▸ What is required: The records below are to be transcribed exactly from their first line to the line that has "the posting easier.</span></span>", inclusive, with every picture omitted.
+ + +
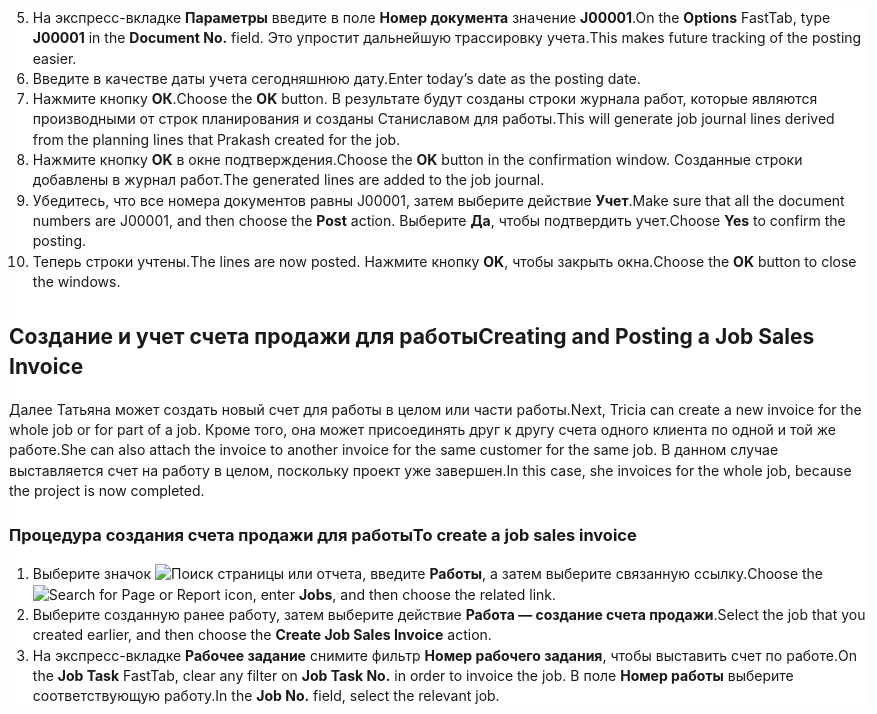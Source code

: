 5.  <span data-ttu-id="74a8d-298">На экспресс-вкладке **Параметры** введите в поле **Номер документа** значение **J00001**.</span><span class="sxs-lookup"><span data-stu-id="74a8d-298">On the **Options** FastTab, type **J00001** in the **Document No.** field.</span></span> <span data-ttu-id="74a8d-299">Это упростит дальнейшую трассировку учета.</span><span class="sxs-lookup"><span data-stu-id="74a8d-299">This makes future tracking of the posting easier.</span></span>  
6.  <span data-ttu-id="74a8d-300">Введите в качестве даты учета сегодняшнюю дату.</span><span class="sxs-lookup"><span data-stu-id="74a8d-300">Enter today’s date as the posting date.</span></span>  
7.  <span data-ttu-id="74a8d-301">Нажмите кнопку **ОК**.</span><span class="sxs-lookup"><span data-stu-id="74a8d-301">Choose the **OK** button.</span></span> <span data-ttu-id="74a8d-302">В результате будут созданы строки журнала работ, которые являются производными от строк планирования и созданы Станиславом для работы.</span><span class="sxs-lookup"><span data-stu-id="74a8d-302">This will generate job journal lines derived from the planning lines that Prakash created for the job.</span></span>  
8.  <span data-ttu-id="74a8d-303">Нажмите кнопку **OK** в окне подтверждения.</span><span class="sxs-lookup"><span data-stu-id="74a8d-303">Choose the **OK** button in the confirmation window.</span></span> <span data-ttu-id="74a8d-304">Созданные строки добавлены в журнал работ.</span><span class="sxs-lookup"><span data-stu-id="74a8d-304">The generated lines are added to the job journal.</span></span>  
9. <span data-ttu-id="74a8d-305">Убедитесь, что все номера документов равны J00001, затем выберите действие **Учет**.</span><span class="sxs-lookup"><span data-stu-id="74a8d-305">Make sure that all the document numbers are J00001, and then choose the **Post** action.</span></span> <span data-ttu-id="74a8d-306">Выберите **Да**, чтобы подтвердить учет.</span><span class="sxs-lookup"><span data-stu-id="74a8d-306">Choose **Yes** to confirm the posting.</span></span>  
10. <span data-ttu-id="74a8d-307">Теперь строки учтены.</span><span class="sxs-lookup"><span data-stu-id="74a8d-307">The lines are now posted.</span></span> <span data-ttu-id="74a8d-308">Нажмите кнопку **OK**, чтобы закрыть окна.</span><span class="sxs-lookup"><span data-stu-id="74a8d-308">Choose the **OK** button to close the windows.</span></span>  

## <a name="creating-and-posting-a-job-sales-invoice"></a><span data-ttu-id="74a8d-309">Создание и учет счета продажи для работы</span><span class="sxs-lookup"><span data-stu-id="74a8d-309">Creating and Posting a Job Sales Invoice</span></span>  
 <span data-ttu-id="74a8d-310">Далее Татьяна может создать новый счет для работы в целом или части работы.</span><span class="sxs-lookup"><span data-stu-id="74a8d-310">Next, Tricia can create a new invoice for the whole job or for part of a job.</span></span> <span data-ttu-id="74a8d-311">Кроме того, она может присоединять друг к другу счета одного клиента по одной и той же работе.</span><span class="sxs-lookup"><span data-stu-id="74a8d-311">She can also attach the invoice to another invoice for the same customer for the same job.</span></span> <span data-ttu-id="74a8d-312">В данном случае выставляется счет на работу в целом, поскольку проект уже завершен.</span><span class="sxs-lookup"><span data-stu-id="74a8d-312">In this case, she invoices for the whole job, because the project is now completed.</span></span>  

### <a name="to-create-a-job-sales-invoice"></a><span data-ttu-id="74a8d-313">Процедура создания счета продажи для работы</span><span class="sxs-lookup"><span data-stu-id="74a8d-313">To create a job sales invoice</span></span>  

1.  <span data-ttu-id="74a8d-314">Выберите значок ![Поиск страницы или отчета](media/ui-search/search_small.png "Значок поиска страницы или отчета"), введите **Работы**, а затем выберите связанную ссылку.</span><span class="sxs-lookup"><span data-stu-id="74a8d-314">Choose the ![Search for Page or Report](media/ui-search/search_small.png "Search for Page or Report icon") icon, enter **Jobs**, and then choose the related link.</span></span>  
2.  <span data-ttu-id="74a8d-315">Выберите созданную ранее работу, затем выберите действие **Работа — создание счета продажи**.</span><span class="sxs-lookup"><span data-stu-id="74a8d-315">Select the job that you created earlier, and then choose the **Create Job Sales Invoice** action.</span></span>  
3.  <span data-ttu-id="74a8d-316">На экспресс-вкладке **Рабочее задание** снимите фильтр **Номер рабочего задания**, чтобы выставить счет по работе.</span><span class="sxs-lookup"><span data-stu-id="74a8d-316">On the **Job Task** FastTab, clear any filter on **Job Task No.** in order to invoice the job.</span></span> <span data-ttu-id="74a8d-317">В поле **Номер работы** выберите соответствующую работу.</span><span class="sxs-lookup"><span data-stu-id="74a8d-317">In the **Job No.** field, select the relevant job.</span></span>  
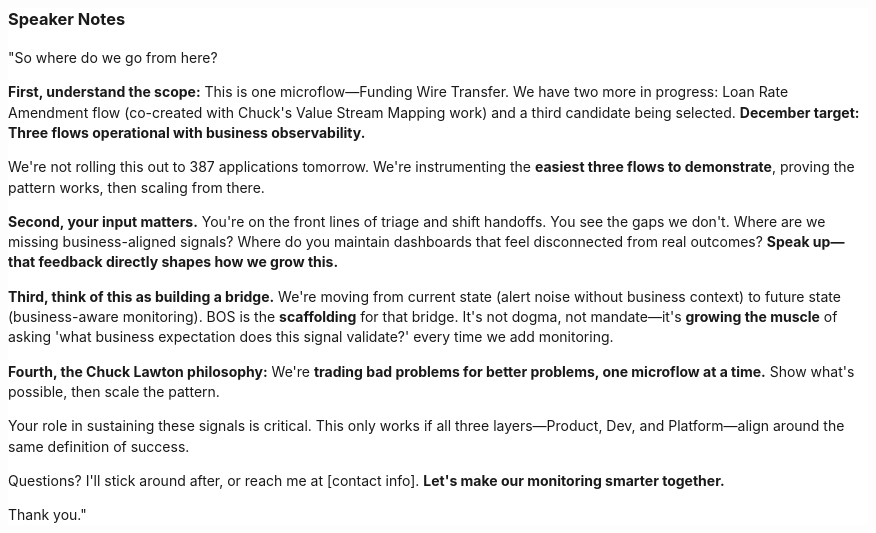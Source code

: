 ### Speaker Notes

"So where do we go from here?

**First, understand the scope:** This is one microflow—Funding Wire Transfer. We have two more in progress: Loan Rate Amendment flow (co-created with Chuck's Value Stream Mapping work) and a third candidate being selected. **December target: Three flows operational with business observability.**

We're not rolling this out to 387 applications tomorrow. We're instrumenting the **easiest three flows to demonstrate**, proving the pattern works, then scaling from there.

**Second, your input matters.** You're on the front lines of triage and shift handoffs. You see the gaps we don't. Where are we missing business-aligned signals? Where do you maintain dashboards that feel disconnected from real outcomes? **Speak up—that feedback directly shapes how we grow this.**

**Third, think of this as building a bridge.** We're moving from current state (alert noise without business context) to future state (business-aware monitoring). BOS is the **scaffolding** for that bridge. It's not dogma, not mandate—it's **growing the muscle** of asking 'what business expectation does this signal validate?' every time we add monitoring.

**Fourth, the Chuck Lawton philosophy:** We're **trading bad problems for better problems, one microflow at a time.** Show what's possible, then scale the pattern.

Your role in sustaining these signals is critical. This only works if all three layers—Product, Dev, and Platform—align around the same definition of success.

Questions? I'll stick around after, or reach me at [contact info]. **Let's make our monitoring smarter together.**

Thank you."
+ + +
▸ Result of the task:
Source code

: 5.  <span data-ttu-id="74a8d-298">На экспресс-вкладке **Параметры** введите в поле **Номер документа** значение **J00001**.</span><span class="sxs-lookup"><span data-stu-id="74a8d-298">On the **Options** FastTab, type **J00001** in the **Document No.** field.</span></span> <span data-ttu-id="74a8d-299">Это упростит дальнейшую трассировку учета.</span><span class="sxs-lookup"><span data-stu-id="74a8d-299">This makes future tracking of the posting easier.</span></span>  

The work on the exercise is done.